=== Section Start ===
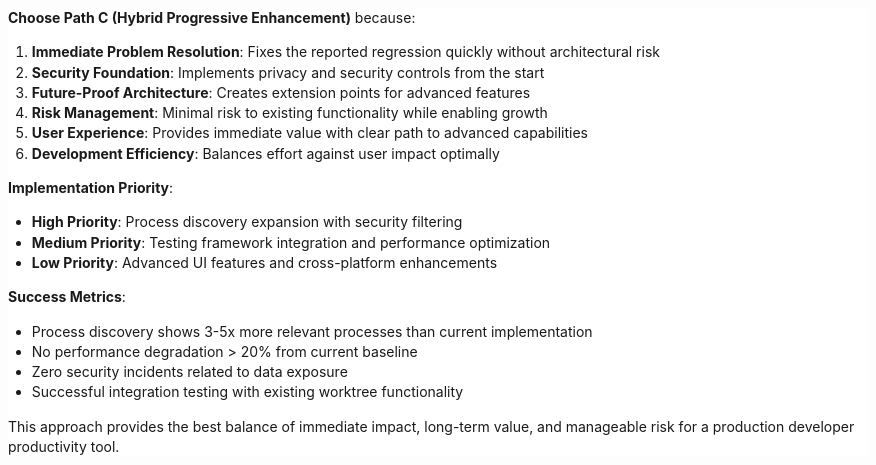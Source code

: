 **Choose Path C (Hybrid Progressive Enhancement)** because:

1. **Immediate Problem Resolution**: Fixes the reported regression quickly without architectural risk
2. **Security Foundation**: Implements privacy and security controls from the start
3. **Future-Proof Architecture**: Creates extension points for advanced features
4. **Risk Management**: Minimal risk to existing functionality while enabling growth
5. **User Experience**: Provides immediate value with clear path to advanced capabilities
6. **Development Efficiency**: Balances effort against user impact optimally

**Implementation Priority**:
- **High Priority**: Process discovery expansion with security filtering
- **Medium Priority**: Testing framework integration and performance optimization
- **Low Priority**: Advanced UI features and cross-platform enhancements

**Success Metrics**:
- Process discovery shows 3-5x more relevant processes than current implementation
- No performance degradation > 20% from current baseline
- Zero security incidents related to data exposure
- Successful integration testing with existing worktree functionality

This approach provides the best balance of immediate impact, long-term value, and manageable risk for a production developer productivity tool.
=== Section End ===
Could you print the lines above, exactly as written, from the line containing "3. **Future-Proof Architecture**: Creates" through the final one?

3. **Future-Proof Architecture**: Creates extension points for advanced features
4. **Risk Management**: Minimal risk to existing functionality while enabling growth
5. **User Experience**: Provides immediate value with clear path to advanced capabilities
6. **Development Efficiency**: Balances effort against user impact optimally

**Implementation Priority**:
- **High Priority**: Process discovery expansion with security filtering
- **Medium Priority**: Testing framework integration and performance optimization
- **Low Priority**: Advanced UI features and cross-platform enhancements

**Success Metrics**:
- Process discovery shows 3-5x more relevant processes than current implementation
- No performance degradation > 20% from current baseline
- Zero security incidents related to data exposure
- Successful integration testing with existing worktree functionality

This approach provides the best balance of immediate impact, long-term value, and manageable risk for a production developer productivity tool.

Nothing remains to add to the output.